If you’re in a DB plan, your benefit payments must begin no later than your “required beginning date” (RBD) – just like with IRA distributions or DC plan benefits. Your RBD is generally the April 1 following the year you reach age 72. However, if your DB plan allows the “still-working exception,” you can delay your RBD until you retire.
As a practical matter, most DB plan benefits begin at one of three dates; (1) the plan’s “early retirement date” (often age 55); (2) the plan’s “normal retirement date” (often age 65); or (3) the actual retirement date, for folks who work past their normal retirement date. So, most DB benefit payments automatically satisfy the RBD requirement.
Unlike in DC plans, DB plan participants don’t have individual accounts. So, the RMD in a DB plan isn’t calculated by dividing an account balance by life expectancy. Instead, DB plans satisfy the RMD rules if benefits are made in periodic payments over the life of the participant or the joint lives of the participant and a beneficiary, and the benefit amount doesn’t increase. (There’s an exception for cost-of-living increases.)
In just about every case, DB benefits are paid exactly that way.

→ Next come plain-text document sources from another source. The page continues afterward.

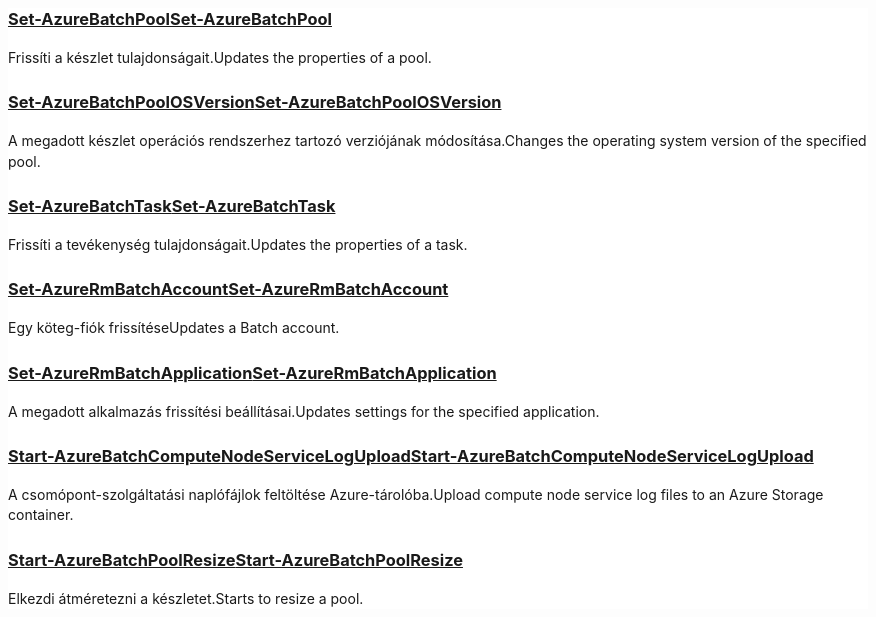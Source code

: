 ### [<span data-ttu-id="da4bb-221">Set-AzureBatchPool</span><span class="sxs-lookup"><span data-stu-id="da4bb-221">Set-AzureBatchPool</span></span>](Set-AzureBatchPool.md)
<span data-ttu-id="da4bb-222">Frissíti a készlet tulajdonságait.</span><span class="sxs-lookup"><span data-stu-id="da4bb-222">Updates the properties of a pool.</span></span>

### [<span data-ttu-id="da4bb-223">Set-AzureBatchPoolOSVersion</span><span class="sxs-lookup"><span data-stu-id="da4bb-223">Set-AzureBatchPoolOSVersion</span></span>](Set-AzureBatchPoolOSVersion.md)
<span data-ttu-id="da4bb-224">A megadott készlet operációs rendszerhez tartozó verziójának módosítása.</span><span class="sxs-lookup"><span data-stu-id="da4bb-224">Changes the operating system version of the specified pool.</span></span>

### [<span data-ttu-id="da4bb-225">Set-AzureBatchTask</span><span class="sxs-lookup"><span data-stu-id="da4bb-225">Set-AzureBatchTask</span></span>](Set-AzureBatchTask.md)
<span data-ttu-id="da4bb-226">Frissíti a tevékenység tulajdonságait.</span><span class="sxs-lookup"><span data-stu-id="da4bb-226">Updates the properties of a task.</span></span>

### [<span data-ttu-id="da4bb-227">Set-AzureRmBatchAccount</span><span class="sxs-lookup"><span data-stu-id="da4bb-227">Set-AzureRmBatchAccount</span></span>](Set-AzureRmBatchAccount.md)
<span data-ttu-id="da4bb-228">Egy köteg-fiók frissítése</span><span class="sxs-lookup"><span data-stu-id="da4bb-228">Updates a Batch account.</span></span>

### [<span data-ttu-id="da4bb-229">Set-AzureRmBatchApplication</span><span class="sxs-lookup"><span data-stu-id="da4bb-229">Set-AzureRmBatchApplication</span></span>](Set-AzureRmBatchApplication.md)
<span data-ttu-id="da4bb-230">A megadott alkalmazás frissítési beállításai.</span><span class="sxs-lookup"><span data-stu-id="da4bb-230">Updates settings for the specified application.</span></span>

### [<span data-ttu-id="da4bb-231">Start-AzureBatchComputeNodeServiceLogUpload</span><span class="sxs-lookup"><span data-stu-id="da4bb-231">Start-AzureBatchComputeNodeServiceLogUpload</span></span>](Start-AzureBatchComputeNodeServiceLogUpload.md)
<span data-ttu-id="da4bb-232">A csomópont-szolgáltatási naplófájlok feltöltése Azure-tárolóba.</span><span class="sxs-lookup"><span data-stu-id="da4bb-232">Upload compute node service log files to an Azure Storage container.</span></span>

### [<span data-ttu-id="da4bb-233">Start-AzureBatchPoolResize</span><span class="sxs-lookup"><span data-stu-id="da4bb-233">Start-AzureBatchPoolResize</span></span>](Start-AzureBatchPoolResize.md)
<span data-ttu-id="da4bb-234">Elkezdi átméretezni a készletet.</span><span class="sxs-lookup"><span data-stu-id="da4bb-234">Starts to resize a pool.</span></span>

They are usually paid monthly, and participants can choose between a “single life annuity” (an annuity over the participant’s life only) or a “joint and survivor annuity” (an annuity over the participant’s life and, if the beneficiary outlives the participant, over the beneficiary’s remaining life).
This explains why the RMD rules are usually no big deal for DB plans.

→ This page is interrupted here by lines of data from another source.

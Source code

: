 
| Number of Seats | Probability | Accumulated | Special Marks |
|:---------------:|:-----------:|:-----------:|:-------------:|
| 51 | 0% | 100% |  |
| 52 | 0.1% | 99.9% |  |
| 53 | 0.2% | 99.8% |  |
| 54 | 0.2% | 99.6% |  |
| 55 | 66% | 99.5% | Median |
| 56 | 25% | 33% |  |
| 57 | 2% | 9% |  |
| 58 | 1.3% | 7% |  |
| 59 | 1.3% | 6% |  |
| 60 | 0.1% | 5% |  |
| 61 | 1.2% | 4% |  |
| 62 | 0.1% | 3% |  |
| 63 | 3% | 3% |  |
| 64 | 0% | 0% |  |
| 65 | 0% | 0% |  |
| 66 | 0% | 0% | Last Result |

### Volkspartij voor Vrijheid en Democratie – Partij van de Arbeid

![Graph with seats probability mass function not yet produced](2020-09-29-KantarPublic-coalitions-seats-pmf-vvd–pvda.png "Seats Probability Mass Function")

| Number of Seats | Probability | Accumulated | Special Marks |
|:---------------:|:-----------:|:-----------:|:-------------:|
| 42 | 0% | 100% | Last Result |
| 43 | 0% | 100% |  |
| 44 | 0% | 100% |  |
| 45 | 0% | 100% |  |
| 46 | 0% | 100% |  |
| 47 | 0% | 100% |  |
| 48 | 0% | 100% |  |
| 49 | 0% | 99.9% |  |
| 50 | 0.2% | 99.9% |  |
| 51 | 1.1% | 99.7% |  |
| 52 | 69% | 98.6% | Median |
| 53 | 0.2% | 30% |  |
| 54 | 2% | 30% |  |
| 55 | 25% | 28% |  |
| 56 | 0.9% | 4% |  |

There are, however, two RMD DB plan rules that are a little tricky. One rule kicks in when someone elects a joint and survivor annuity with a non-spouse beneficiary more than 10 years younger. In that case, the survivor’s benefit cannot exceed a certain percentage of the amount payable to the participant. The maximum percentages are set forth in an IRS table.

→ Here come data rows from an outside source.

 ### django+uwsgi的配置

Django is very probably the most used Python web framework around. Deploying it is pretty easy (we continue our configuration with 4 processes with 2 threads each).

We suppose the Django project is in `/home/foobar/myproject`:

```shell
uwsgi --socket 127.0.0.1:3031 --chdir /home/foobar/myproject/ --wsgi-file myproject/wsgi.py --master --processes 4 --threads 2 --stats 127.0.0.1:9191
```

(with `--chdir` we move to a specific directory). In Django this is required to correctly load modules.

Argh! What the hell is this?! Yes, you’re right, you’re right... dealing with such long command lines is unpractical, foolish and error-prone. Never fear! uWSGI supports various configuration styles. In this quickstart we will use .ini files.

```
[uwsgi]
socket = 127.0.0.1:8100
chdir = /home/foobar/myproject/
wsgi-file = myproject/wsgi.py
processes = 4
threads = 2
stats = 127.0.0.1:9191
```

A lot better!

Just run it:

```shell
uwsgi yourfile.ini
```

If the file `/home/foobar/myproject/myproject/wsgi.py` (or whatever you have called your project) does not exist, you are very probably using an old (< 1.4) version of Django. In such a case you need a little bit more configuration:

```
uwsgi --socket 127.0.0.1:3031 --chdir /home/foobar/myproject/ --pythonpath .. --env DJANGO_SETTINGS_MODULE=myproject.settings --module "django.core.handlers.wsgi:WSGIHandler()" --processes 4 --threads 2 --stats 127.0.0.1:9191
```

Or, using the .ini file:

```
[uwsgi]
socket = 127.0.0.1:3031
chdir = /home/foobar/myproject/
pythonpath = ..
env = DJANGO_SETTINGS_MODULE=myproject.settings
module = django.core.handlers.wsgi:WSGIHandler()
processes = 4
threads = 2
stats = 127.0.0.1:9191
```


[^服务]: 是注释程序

Example: Chloe retires at age 70 and elects a joint and 75% survivor annuity with her son, age 45, as beneficiary. Under that annuity, Chloe will receive payments over her lifetime and, if her son outlives her, he will receive 75% of that amount over his remaining lifetime. Because of the 25-year age difference, however, the plan cannot pay Chloe a joint and survivor annuity that provides a survivor benefit more than 66% of the benefit she will receive during her lifetime. Chloe will have to choose a different type of annuity.
The second rule applies when a DB lump sum payment is paid when an RMD is due. We’ll tackle that rule in a future Slott Report.